Why did I create this? To solve two big problems I see with the current IM
solutions: there are too many of them, and the clients are ridiculously
bloated for what they are built to do. For example, everyone knows what a huge
resource hog the Skype client is. Even the Telegram client, which is supposed
to be lightweight, is using 1.3 GB of RAM on my desktop right now.

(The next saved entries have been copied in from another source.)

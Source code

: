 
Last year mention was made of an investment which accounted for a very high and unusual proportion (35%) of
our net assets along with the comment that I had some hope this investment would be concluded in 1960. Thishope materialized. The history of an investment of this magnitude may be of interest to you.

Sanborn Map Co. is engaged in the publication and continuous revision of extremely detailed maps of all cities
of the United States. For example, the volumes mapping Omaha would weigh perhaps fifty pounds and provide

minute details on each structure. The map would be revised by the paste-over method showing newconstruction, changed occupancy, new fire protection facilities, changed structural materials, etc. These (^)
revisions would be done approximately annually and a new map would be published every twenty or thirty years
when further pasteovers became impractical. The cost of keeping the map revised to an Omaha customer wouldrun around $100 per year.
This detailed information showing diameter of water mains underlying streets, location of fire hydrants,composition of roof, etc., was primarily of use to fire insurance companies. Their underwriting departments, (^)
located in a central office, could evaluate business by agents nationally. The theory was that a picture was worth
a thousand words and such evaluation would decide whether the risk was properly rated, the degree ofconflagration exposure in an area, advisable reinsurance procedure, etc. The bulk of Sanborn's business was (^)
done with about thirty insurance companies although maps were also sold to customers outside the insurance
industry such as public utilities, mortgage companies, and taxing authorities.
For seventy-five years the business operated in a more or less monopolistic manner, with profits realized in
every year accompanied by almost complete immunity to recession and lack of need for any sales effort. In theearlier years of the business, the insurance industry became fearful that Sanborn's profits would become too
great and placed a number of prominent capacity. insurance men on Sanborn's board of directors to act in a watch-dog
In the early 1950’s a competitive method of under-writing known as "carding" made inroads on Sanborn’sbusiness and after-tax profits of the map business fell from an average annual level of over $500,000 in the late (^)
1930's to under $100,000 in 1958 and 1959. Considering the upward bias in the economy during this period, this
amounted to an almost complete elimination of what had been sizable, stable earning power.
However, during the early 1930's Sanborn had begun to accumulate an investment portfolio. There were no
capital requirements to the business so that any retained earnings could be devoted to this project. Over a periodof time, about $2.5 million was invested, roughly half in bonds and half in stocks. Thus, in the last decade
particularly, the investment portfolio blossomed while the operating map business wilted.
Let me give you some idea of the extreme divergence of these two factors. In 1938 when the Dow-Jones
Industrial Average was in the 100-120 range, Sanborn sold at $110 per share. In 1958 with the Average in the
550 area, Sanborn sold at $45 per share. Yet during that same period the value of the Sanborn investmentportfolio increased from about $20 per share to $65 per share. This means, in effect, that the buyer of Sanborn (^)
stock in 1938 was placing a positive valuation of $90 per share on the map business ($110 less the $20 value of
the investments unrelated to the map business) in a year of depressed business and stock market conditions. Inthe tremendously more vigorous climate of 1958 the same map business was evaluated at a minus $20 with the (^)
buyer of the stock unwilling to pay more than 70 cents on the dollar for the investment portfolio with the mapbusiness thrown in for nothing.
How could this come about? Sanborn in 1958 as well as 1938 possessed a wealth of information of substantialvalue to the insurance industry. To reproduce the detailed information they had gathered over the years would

I'm obsessed with performance. The entire application is about 4 MB, and it's
never going to be more than 10 MB. In fact there are still many things to
optimize. It's native, so you don't need to download a 100 MB browser just to
use your IM client. eul can display thousands of messages in one conversation
without the constant page fetching. The scrolling is instant and smooth. You
can jump to any message without waiting. I've tested it with 50 000 messages
in one chat. No lags, instant scrolling to any point, instant search. That
should be enough for most :)

This is a beta release. Some essential features are still missing (for
example, images and other attachments are not supported yet). Automatic
updates will be released every day. There's a built in contact form, please
use it to submit bugs and suggestions.

Looking forward to your feedback.

Thanks

------
rhlala
I will try it thank you, The optimisation of performance is important for me
too. Are you planning Line integration?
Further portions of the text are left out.